I have the feeling that this news may wind up slamming the brakes on a lot of the optimism about vaccines and new COVID-19 treatments that have been making the rounds lately. Doctors at the University of Hong Kong have concluded that a patient who was confirmed as being infected with the novel coronavirus and mildly symptomatic back in March came down with the disease for a second time this month. There are some complicating factors in his story that will likely need to be taken into consideration, but the overall message from that medical center is clear. If you can survive the disease once and then catch it again in that short of a period of time, it sticks a major pin in the entire plan we have for combatting this plague, whether you’re counting on herd immunity, a viable vaccine or anything else. (NBC News)
A man in Hong Kong has become the first confirmed patient to be infected with the coronavirus a second time, according to researchers at the University of Hong Kong.

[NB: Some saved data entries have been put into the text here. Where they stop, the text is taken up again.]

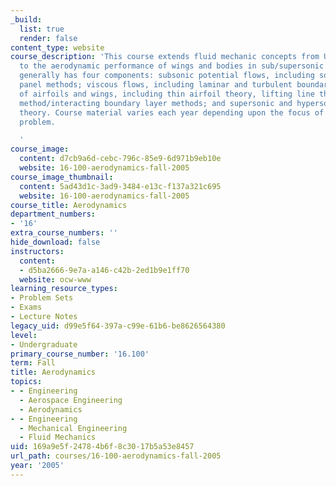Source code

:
 ```yaml
---
_build:
  list: true
  render: false
content_type: website
course_description: 'This course extends fluid mechanic concepts from Unified Engineering
  to the aerodynamic performance of wings and bodies in sub/supersonic regimes. 16.100
  generally has four components: subsonic potential flows, including source/vortex
  panel methods; viscous flows, including laminar and turbulent boundary layers; aerodynamics
  of airfoils and wings, including thin airfoil theory, lifting line theory, and panel
  method/interacting boundary layer methods; and supersonic and hypersonic airfoil
  theory. Course material varies each year depending upon the focus of the design
  problem.

  '
course_image:
  content: d7cb9a6d-cebc-796c-85e9-6d971b9eb10e
  website: 16-100-aerodynamics-fall-2005
course_image_thumbnail:
  content: 5ad43d1c-3ad9-3484-e13c-f137a321c695
  website: 16-100-aerodynamics-fall-2005
course_title: Aerodynamics
department_numbers:
- '16'
extra_course_numbers: ''
hide_download: false
instructors:
  content:
  - d5ba2666-9e7a-a146-c42b-2ed1b9e1ff70
  website: ocw-www
learning_resource_types:
- Problem Sets
- Exams
- Lecture Notes
legacy_uid: d99e5f64-397a-c99e-61b6-be8626564380
level:
- Undergraduate
primary_course_number: '16.100'
term: Fall
title: Aerodynamics
topics:
- - Engineering
  - Aerospace Engineering
  - Aerodynamics
- - Engineering
  - Mechanical Engineering
  - Fluid Mechanics
uid: 169a9e5f-2478-4b6f-8c30-17b5a53e8457
url_path: courses/16-100-aerodynamics-fall-2005
year: '2005'
---
```


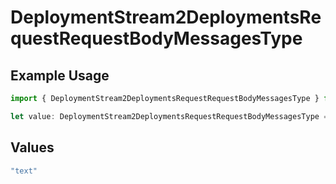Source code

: # DeploymentStream2DeploymentsRequestRequestBodyMessagesType

## Example Usage

```typescript
import { DeploymentStream2DeploymentsRequestRequestBodyMessagesType } from "@orq-ai/node/models/operations";

let value: DeploymentStream2DeploymentsRequestRequestBodyMessagesType = "text";
```

## Values

```typescript
"text"
```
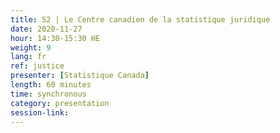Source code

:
 ```yaml
---
title: S2 | Le Centre canadien de la statistique juridique
date: 2020-11-27
hour: 14:30-15:30 HE
weight: 9
lang: fr
ref: justice
presenter: [Statistique Canada]
length: 60 minutes
time: synchronous
category: presentation
session-link:
---
```


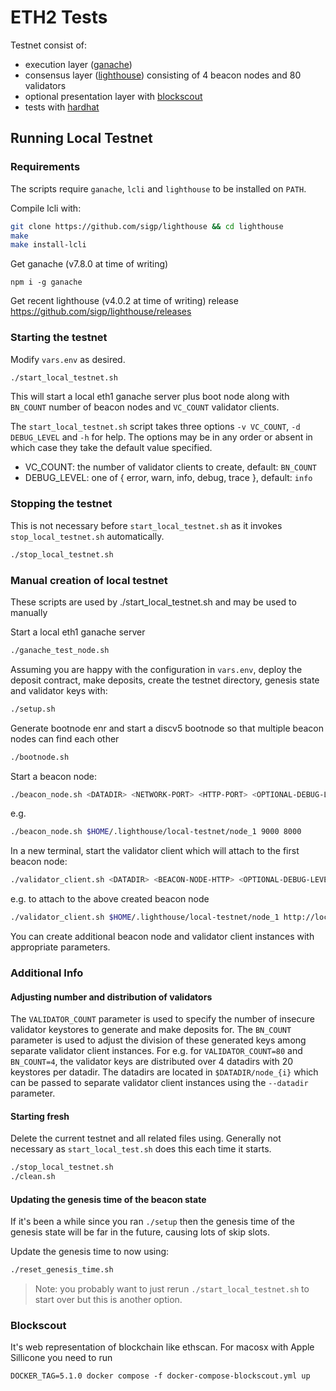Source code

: # ETH2 Tests

Testnet consist of:
- execution layer ([ganache](https://github.com/trufflesuite/ganache))
- consensus layer ([lighthouse](https://github.com/sigp/lighthouse)) consisting of 4 beacon nodes and 80 validators
- optional presentation layer with [blockscout](https://www.blockscout.com/) 
- tests with [hardhat](https://hardhat.org/)


## Running Local Testnet

### Requirements

The scripts require `ganache`, `lcli` and `lighthouse` to be installed on `PATH`. 

Compile lcli  with:
```bash
git clone https://github.com/sigp/lighthouse && cd lighthouse
make
make install-lcli
```

Get ganache (v7.8.0 at time of writing)
```
npm i -g ganache
```

Get recent lighthouse (v4.0.2 at time of writing) release https://github.com/sigp/lighthouse/releases

### Starting the testnet

Modify `vars.env` as desired.

```bash
./start_local_testnet.sh
```

This will start a local eth1 ganache server plus boot node along with `BN_COUNT`
number of beacon nodes and `VC_COUNT` validator clients.

The `start_local_testnet.sh` script takes three options `-v VC_COUNT`, `-d DEBUG_LEVEL` and `-h` for help.
The options may be in any order or absent in which case they take the default value specified.
- VC_COUNT: the number of validator clients to create, default: `BN_COUNT`
- DEBUG_LEVEL: one of { error, warn, info, debug, trace }, default: `info`


### Stopping the testnet

This is not necessary before `start_local_testnet.sh` as it invokes `stop_local_testnet.sh` automatically.
```bash
./stop_local_testnet.sh
```

### Manual creation of local testnet

These scripts are used by ./start_local_testnet.sh and may be used to manually

Start a local eth1 ganache server
```bash
./ganache_test_node.sh
```

Assuming you are happy with the configuration in `vars.env`, deploy the deposit contract, make deposits,
create the testnet directory, genesis state and validator keys with:

```bash
./setup.sh
```

Generate bootnode enr and start a discv5 bootnode so that multiple beacon nodes can find each other
```bash
./bootnode.sh
```

Start a beacon node:

```bash
./beacon_node.sh <DATADIR> <NETWORK-PORT> <HTTP-PORT> <OPTIONAL-DEBUG-LEVEL>
```
e.g.
```bash
./beacon_node.sh $HOME/.lighthouse/local-testnet/node_1 9000 8000
```

In a new terminal, start the validator client which will attach to the first
beacon node:

```bash
./validator_client.sh <DATADIR> <BEACON-NODE-HTTP> <OPTIONAL-DEBUG-LEVEL>
```
e.g. to attach to the above created beacon node
```bash
./validator_client.sh $HOME/.lighthouse/local-testnet/node_1 http://localhost:8000
```

You can create additional beacon node and validator client instances with appropriate parameters.

### Additional Info

#### Adjusting number and distribution of validators
The `VALIDATOR_COUNT` parameter is used to specify the number of insecure validator keystores to generate and make deposits for.
The `BN_COUNT` parameter is used to adjust the division of these generated keys among separate validator client instances.
For e.g. for `VALIDATOR_COUNT=80` and `BN_COUNT=4`, the validator keys are distributed over 4 datadirs with 20 keystores per datadir. The datadirs are located in `$DATADIR/node_{i}` which can be passed to separate validator client
instances using the `--datadir` parameter.

#### Starting fresh

Delete the current testnet and all related files using. Generally not necessary as `start_local_test.sh` does this each time it starts.

```bash
./stop_local_testnet.sh
./clean.sh
```

#### Updating the genesis time of the beacon state

If it's been a while since you ran `./setup` then the genesis time of the
genesis state will be far in the future, causing lots of skip slots.

Update the genesis time to now using:

```bash
./reset_genesis_time.sh
```

> Note: you probably want to just rerun `./start_local_testnet.sh` to start over
> but this is another option.

### Blockscout

It's web representation of blockchain like ethscan.
For macosx with Apple Sillicone you need to run

```
DOCKER_TAG=5.1.0 docker compose -f docker-compose-blockscout.yml up
```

The finding suggests that some patients who recover from COVID-19, the disease caused by the coronavirus, may have only short-lived immunity from reinfection. The case will likely also be significant for scientists who have been working on treatments using antibodies from recovered coronavirus patients, and those who have been scrambling to develop a safe and effective vaccine.
The 33-year-old man in Hong Kong developed mild symptoms in late March when he was first diagnosed with COVID-19, the researchers at the University of Hong Kong wrote in a study that has been accepted for publication by the medical journal Clinical Infectious Diseases. The patient was hospitalized March 29, but his symptoms subsided and he was discharged April 14, according to the study.
We’ve heard rumors of this before, but they frequently involved people who were asymptomatic but produced a positive result when being tested. Given the high number of false positives we’ve seen with certain test kits, it was still entirely possible that the infected patients hadn’t actually had the disease originally, so there was reason to be optimistic about a future vaccine. That’s not the case with this man. He developed symptoms and tested positive on multiple checks. So he now appears to have contracted COVID twice.
If this is the real situation we’re dealing with, blood plasma treatments such as the one the President announced the other day aren’t going to be as much of a path to salvation as we’d hoped. Or at least they won’t produce the long-term immunity we need to see if we’re really going to beat this thing down into manageable numbers. The same may apply to the vaccines currently in testing. If they could at least last for a year we could probably deal with a situation where everyone gets vaccinated on an annual basis the same way we do with the flu. But if it’s going to wear off in as little as three months, that’s not a very good scenario.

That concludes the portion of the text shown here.